• Activity:
The records below are to be repeated exactly, minus any pictures.

• Source texts of formatted documents:
========

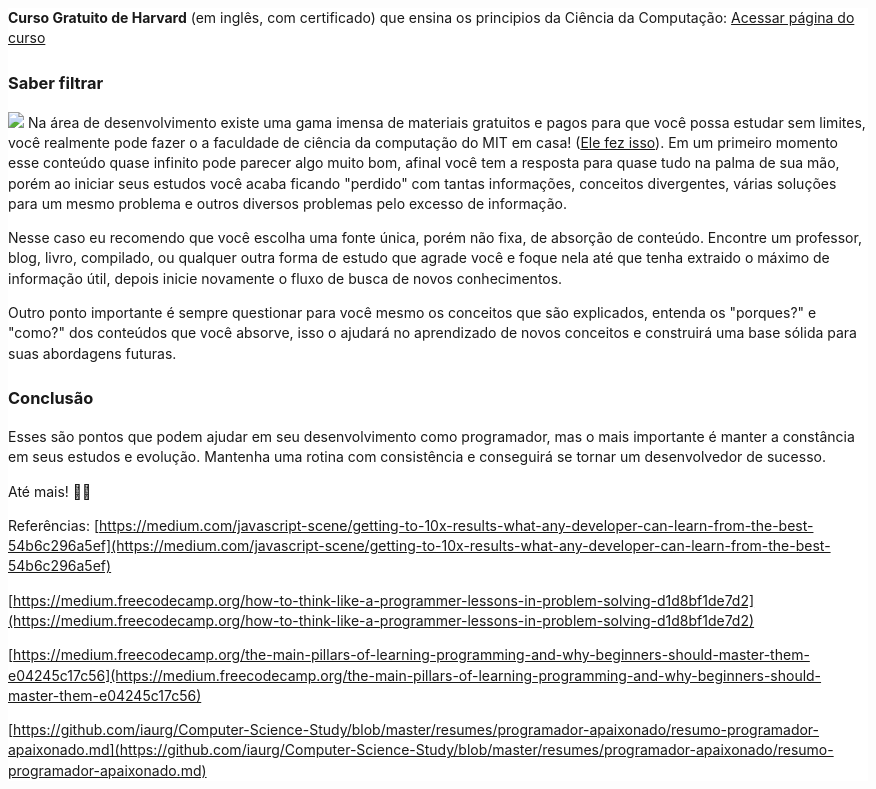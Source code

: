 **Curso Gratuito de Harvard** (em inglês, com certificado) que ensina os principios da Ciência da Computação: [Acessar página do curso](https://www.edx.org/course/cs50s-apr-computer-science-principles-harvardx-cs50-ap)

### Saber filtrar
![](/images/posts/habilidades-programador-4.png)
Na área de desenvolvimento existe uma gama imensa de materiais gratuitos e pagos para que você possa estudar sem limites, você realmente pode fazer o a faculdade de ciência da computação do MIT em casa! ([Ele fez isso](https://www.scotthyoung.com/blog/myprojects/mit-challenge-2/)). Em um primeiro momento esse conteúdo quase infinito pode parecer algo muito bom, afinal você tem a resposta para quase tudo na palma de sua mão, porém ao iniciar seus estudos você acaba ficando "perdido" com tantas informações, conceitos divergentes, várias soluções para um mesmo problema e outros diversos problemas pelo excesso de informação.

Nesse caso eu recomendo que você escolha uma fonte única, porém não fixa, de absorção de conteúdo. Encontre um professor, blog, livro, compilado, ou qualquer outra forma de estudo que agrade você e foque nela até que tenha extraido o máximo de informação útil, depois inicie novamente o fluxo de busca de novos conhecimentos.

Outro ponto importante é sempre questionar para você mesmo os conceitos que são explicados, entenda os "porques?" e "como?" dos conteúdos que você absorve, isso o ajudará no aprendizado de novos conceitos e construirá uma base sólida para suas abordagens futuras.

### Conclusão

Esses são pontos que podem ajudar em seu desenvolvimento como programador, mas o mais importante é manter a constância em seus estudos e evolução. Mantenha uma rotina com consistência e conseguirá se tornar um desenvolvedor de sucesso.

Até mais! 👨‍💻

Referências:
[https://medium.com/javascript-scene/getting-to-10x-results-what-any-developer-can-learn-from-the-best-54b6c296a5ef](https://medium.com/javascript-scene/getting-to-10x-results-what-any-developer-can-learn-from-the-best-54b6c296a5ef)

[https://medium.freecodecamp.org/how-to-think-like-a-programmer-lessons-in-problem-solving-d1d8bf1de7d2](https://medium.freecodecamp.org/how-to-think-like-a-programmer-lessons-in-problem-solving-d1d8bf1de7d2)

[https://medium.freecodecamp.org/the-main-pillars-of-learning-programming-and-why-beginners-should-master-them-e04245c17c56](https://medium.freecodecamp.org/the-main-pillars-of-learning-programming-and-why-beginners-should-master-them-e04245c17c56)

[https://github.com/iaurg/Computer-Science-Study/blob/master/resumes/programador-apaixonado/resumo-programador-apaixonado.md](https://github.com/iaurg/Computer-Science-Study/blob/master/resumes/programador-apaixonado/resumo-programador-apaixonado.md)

========

• Written reply:
Source code

: **Curso Gratuito de Harvard** (em inglês, com certificado) que ensina os principios da Ciência da Computação: [Acessar página do curso](https://www.edx.org/course/cs50s-apr-computer-science-principles-harvardx-cs50-ap)

### Saber filtrar
![](/images/posts/habilidades-programador-4.png)
Na área de desenvolvimento existe uma gama imensa de materiais gratuitos e pagos para que você possa estudar sem limites, você realmente pode fazer o a faculdade de ciência da computação do MIT em casa! ([Ele fez isso](https://www.scotthyoung.com/blog/myprojects/mit-challenge-2/)). Em um primeiro momento esse conteúdo quase infinito pode parecer algo muito bom, afinal você tem a resposta para quase tudo na palma de sua mão, porém ao iniciar seus estudos você acaba ficando "perdido" com tantas informações, conceitos divergentes, várias soluções para um mesmo problema e outros diversos problemas pelo excesso de informação.

Nesse caso eu recomendo que você escolha uma fonte única, porém não fixa, de absorção de conteúdo. Encontre um professor, blog, livro, compilado, ou qualquer outra forma de estudo que agrade você e foque nela até que tenha extraido o máximo de informação útil, depois inicie novamente o fluxo de busca de novos conhecimentos.

Outro ponto importante é sempre questionar para você mesmo os conceitos que são explicados, entenda os "porques?" e "como?" dos conteúdos que você absorve, isso o ajudará no aprendizado de novos conceitos e construirá uma base sólida para suas abordagens futuras.

### Conclusão

Esses são pontos que podem ajudar em seu desenvolvimento como programador, mas o mais importante é manter a constância em seus estudos e evolução. Mantenha uma rotina com consistência e conseguirá se tornar um desenvolvedor de sucesso.

Até mais! 👨‍💻

Referências:
[https://medium.com/javascript-scene/getting-to-10x-results-what-any-developer-can-learn-from-the-best-54b6c296a5ef](https://medium.com/javascript-scene/getting-to-10x-results-what-any-developer-can-learn-from-the-best-54b6c296a5ef)

[https://medium.freecodecamp.org/how-to-think-like-a-programmer-lessons-in-problem-solving-d1d8bf1de7d2](https://medium.freecodecamp.org/how-to-think-like-a-programmer-lessons-in-problem-solving-d1d8bf1de7d2)

[https://medium.freecodecamp.org/the-main-pillars-of-learning-programming-and-why-beginners-should-master-them-e04245c17c56](https://medium.freecodecamp.org/the-main-pillars-of-learning-programming-and-why-beginners-should-master-them-e04245c17c56)

[https://github.com/iaurg/Computer-Science-Study/blob/master/resumes/programador-apaixonado/resumo-programador-apaixonado.md](https://github.com/iaurg/Computer-Science-Study/blob/master/resumes/programador-apaixonado/resumo-programador-apaixonado.md)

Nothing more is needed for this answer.